City officials are working to make sure that never happens again.
Four months after the election, the city clerk's office is recommending that the filing fee be increased from $20 and that new tabulation methods be implemented to speed vote counting. The current rules and glut of candidates meant it took two 12-hour days to tabulate the results of the mayor's race, the city's first major test of ranked-choice voting.
So many candidates — including one named Captain Jack Sparrow — received a minimal number of votes in the ranked-choice contest that the clerk's office estimates that 91 percent could have been eliminated in the first round of tabulation if the rules had been different. That would have meant producing a final result in the afternoon following Election Day.
"I think it went very smoothly last year," said Jeanne Massey, executive director of FairVote, which advocates for ranked-choice voting. "But it certainly took people by surprise that there were that many candidates on the ballot. And it took longer than it needed to. With these improvements, both of those things will be better in 2017."

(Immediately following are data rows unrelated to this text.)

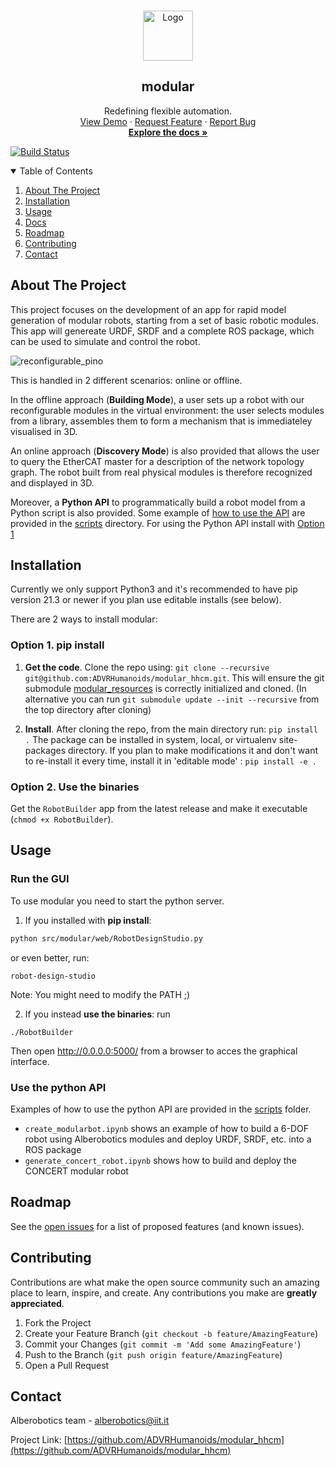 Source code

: <!-- PROJECT SHIELDS -->
<!-- These badges can be used once we make the project public -->
<!-- [![Contributors][contributors-shield]][contributors-url]
[![Forks][forks-shield]][forks-url]
[![Stargazers][stars-shield]][stars-url]
[![Issues][issues-shield]][issues-url]
[![MIT License][license-shield]][license-url]
[![LinkedIn][linkedin-shield]][linkedin-url] -->

<!-- PROJECT LOGO -->
<br />
<p align="center">
  <a href="https://github.com/ADVRHumanoids/modular_hhcm">
    <img src="https://alberobotics.it/images/apple-touch-icon.png" alt="Logo" width="80" height="80">
  </a>

  <h2 align="center">modular</h2>

  <p align="center">
    Redefining flexible automation.
    <br />
    <a href="https://www.youtube.com/channel/UCNyqcpavE5nsVidipXZQ8OQ">View Demo</a>
    ·
    <a href="https://github.com/ADVRHumanoids/modular_hhcm/issues">Request Feature</a>
    ·
    <a href="https://github.com/ADVRHumanoids/modular_hhcm/issues">Report Bug</a>
    <br />
    <a href="#documentation"><strong>Explore the docs »</strong></a>
  </p>
</p>

[![Build Status](https://app.travis-ci.com/ADVRHumanoids/modular.svg?token=zJseufwSAzkrEc1mqg8v&branch=python3)](https://app.travis-ci.com/ADVRHumanoids/modular)

<!--
[![codecov](https://codecov.io/gh/ADVRHumanoids/modular/branch/development/graph/badge.svg?token=aW77dBlb1w)](https://codecov.io/gh/ADVRHumanoids/modular)
-->

<!-- TABLE OF CONTENTS -->
<details open="open">
  <summary>Table of Contents</summary>
  <ol>
    <li>
      <a href="#about-the-project">About The Project</a>
      <!-- <ul>
        <li><a href="#built-with">Built With</a></li>
      </ul> -->
    </li>
    <li><a href="#installation">Installation</a></li>
    <li><a href="#usage">Usage</a></li>
    <li><a href="#documentation">Docs</a></li>
    <li><a href="#roadmap">Roadmap</a></li>
    <li><a href="#contributing">Contributing</a></li>
    <!-- <li><a href="#license">License</a></li> -->
    <li><a href="#contact">Contact</a></li>
    <!-- <li><a href="#acknowledgements">Acknowledgements</a></li> -->
  </ol>
</details>

<!-- ABOUT THE PROJECT -->

## About The Project

This project focuses on the development of an app for rapid model generation of modular robots, starting from a set of basic robotic modules.
This app will genereate URDF, SRDF and a complete ROS package, which can be used to simulate and control the robot. 

![reconfigurable_pino](https://alberobotics.it/templates/yootheme/cache/reconfigurable_pino-2e1209e8.png)

This is handled in 2 different scenarios: online or offline.

In the offline approach (**Building Mode**), a user sets up a robot with our reconfigurable modules in the virtual environment: the user selects modules from a library, assembles them to form a mechanism that is immediateley visualised in 3D.

An online approach (**Discovery Mode**) is also provided that allows the user to query the EtherCAT master for a description of the network topology graph. The  robot built from real physical modules is therefore recognized and displayed in 3D.

Moreover, a **Python API** to programmatically build a robot model from a Python script is also provided. Some example of [how to use the API](#use-the-python-api) are provided in the [scripts](https://github.com/ADVRHumanoids/modular_hhcm/tree/master/scripts) directory. For using the Python API install with [Option 1](#option-1-pip-install)

<!--
### Built With:

- [Python](https://nodejs.org/en/)
- [Travis-CI](https://travis-ci.com/)
- [ROS melodic]()
- [modular](https://github.com/ADVRHumanoids/modular/)
-->
<!-- - [CodeCov](https://about.codecov.io/) -->

<!-- GETTING STARTED -->

## Installation

Currently we only support Python3 and it's recommended to have pip version 21.3 or newer if you plan use editable installs (see below).

There are 2 ways to install modular:

### Option 1. **pip install**

1. __Get the code__. Clone the repo using:
`git clone --recursive git@github.com:ADVRHumanoids/modular_hhcm.git`.
This will ensure the git submodule [modular_resources](git@github.com:ADVRHumanoids/modular_resources.git) is correctly initialized and cloned. (In alternative you can run `git submodule update --init --recursive` from the top directory after cloning)

2. __Install__. After cloning the repo, from the main directory run:
`pip install .`
The package can be installed in system, local, or virtualenv site-packages directory.
If you plan to make modifications it and don't want to re-install it every time, install it in 'editable mode' :
`pip install -e .`

### Option 2. **Use the binaries**
Get the `RobotBuilder` app from the latest release and make it executable (`chmod +x RobotBuilder`).

## Usage

### Run the GUI
To use modular you need to start the python server.

1. If you installed with **pip install**:

```bash
python src/modular/web/RobotDesignStudio.py
```
or even better, run:
```
robot-design-studio
```
Note: You might need to modify the PATH ;)

2. If you instead **use the binaries**:
run
```
./RobotBuilder
```

Then open <http://0.0.0.0:5000/> from a browser to acces the graphical interface.

### Use the python API
Examples of how to use the python API are provided in the [scripts](https://github.com/ADVRHumanoids/modular_hhcm/tree/master/scripts) folder.
- `create_modularbot.ipynb` shows an example of how to build a 6-DOF robot using Alberobotics modules and deploy URDF, SRDF, etc. into a ROS package
- `generate_concert_robot.ipynb` shows how to build and deploy the CONCERT modular robot 

<!-- ## Documentation

Static documentation for API calls has been added and is stored in the `src/modular/web/docs` directory.
It can be accessed locally as follow:

1. clone the repo and navigate to the docs folder:

   ```bash
   git clone git@github.com:ADVRHumanoids/modular.git
   cd modular/src/modular/web/docs
   ```

2. start a local python HTTP server:

   ```bash
   python -m http.server
   ```

3. open <http://0.0.0.0:8000/> from a browser -->

<!-- ROADMAP -->

## Roadmap

See the [open issues](https://github.com/ADVRHumanoids/modular_hhcm/issues) for a list of proposed features (and known issues).

<!--See the [Roadmap kanban](https://github.com/ADVRHumanoids/modular_hhcm/projects/1) for the state of the development. -->

<!-- CONTRIBUTING -->

## Contributing

Contributions are what make the open source community such an amazing place to learn, inspire, and create. Any contributions you make are **greatly appreciated**.

1. Fork the Project
2. Create your Feature Branch (`git checkout -b feature/AmazingFeature`)
3. Commit your Changes (`git commit -m 'Add some AmazingFeature'`)
4. Push to the Branch (`git push origin feature/AmazingFeature`)
5. Open a Pull Request

<!-- TODO:LICENSE - ->
## License

Distributed under the MIT License. See `LICENSE` for more information. -->

<!-- CONTACT -->

## Contact

Alberobotics team - alberobotics@iit.it

Project Link: [https://github.com/ADVRHumanoids/modular_hhcm](https://github.com/ADVRHumanoids/modular_hhcm)

<!-- ACKNOWLEDGEMENTS - ->
## Acknowledgements -->

<!-- MARKDOWN LINKS & IMAGES -->
<!-- These will be used once we make the project public -->
<!-- https://www.markdownguide.org/basic-syntax/#reference-style-links - ->

[contributors-shield]: https://img.shields.io/github/contributors/ADVRHumanoids/modular.svg?style=for-the-badge
[contributors-url]: https://github.com/ADVRHumanoids/modular/graphs/contributors
[forks-shield]: https://img.shields.io/github/forks/ADVRHumanoids/modular.svg?style=for-the-badge
[forks-url]: https://github.com/ADVRHumanoids/modular/network/members
[stars-shield]: https://img.shields.io/github/stars/ADVRHumanoids/modular.svg?style=for-the-badge
[stars-url]: https://github.com/ADVRHumanoids/modular/stargazers
[issues-shield]: https://img.shields.io/github/issues/ADVRHumanoids/modular.svg?style=for-the-badge
[issues-url]: https://github.com/ADVRHumanoids/modular/issues
[license-shield]: https://img.shields.io/github/license/ADVRHumanoids/modular.svg?style=for-the-badge
[license-url]: https://github.com/ADVRHumanoids/modular/blob/master/LICENSE.txt
[linkedin-shield]: https://img.shields.io/badge/-LinkedIn-black.svg?style=for-the-badge&logo=linkedin&colorB=555
[linkedin-url]: https://linkedin.com/in/othneildrew
[product-screenshot]: images/screenshot.png -->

Efforts to increase the filing fee were put in motion less than 24 hours after the election, when the city's charter commission voted to raise it from $20 to $500 to run for mayor. That proposal died because the council failed to act in time, but Council Member Cam Gordon said Monday that he is working on another proposal — with a lower fee — that he hopes will garner unanimous support from his colleagues.
In a report Monday, which will be presented to a council committee on Tuesday, City Clerk Casey Carl's office did not recommend an amount for the new filing fee but made it clear it doesn't want to see dozens of candidates again.
"The public reasonably expects candidates to display a certain level of public support in order to appear on the ballot," the report said. "Requiring a candidate to pay a filing fee higher than the current fee of $20 (or allowing ballot access if they reach a certain number of signatures on a candidacy petition) achieves this goal."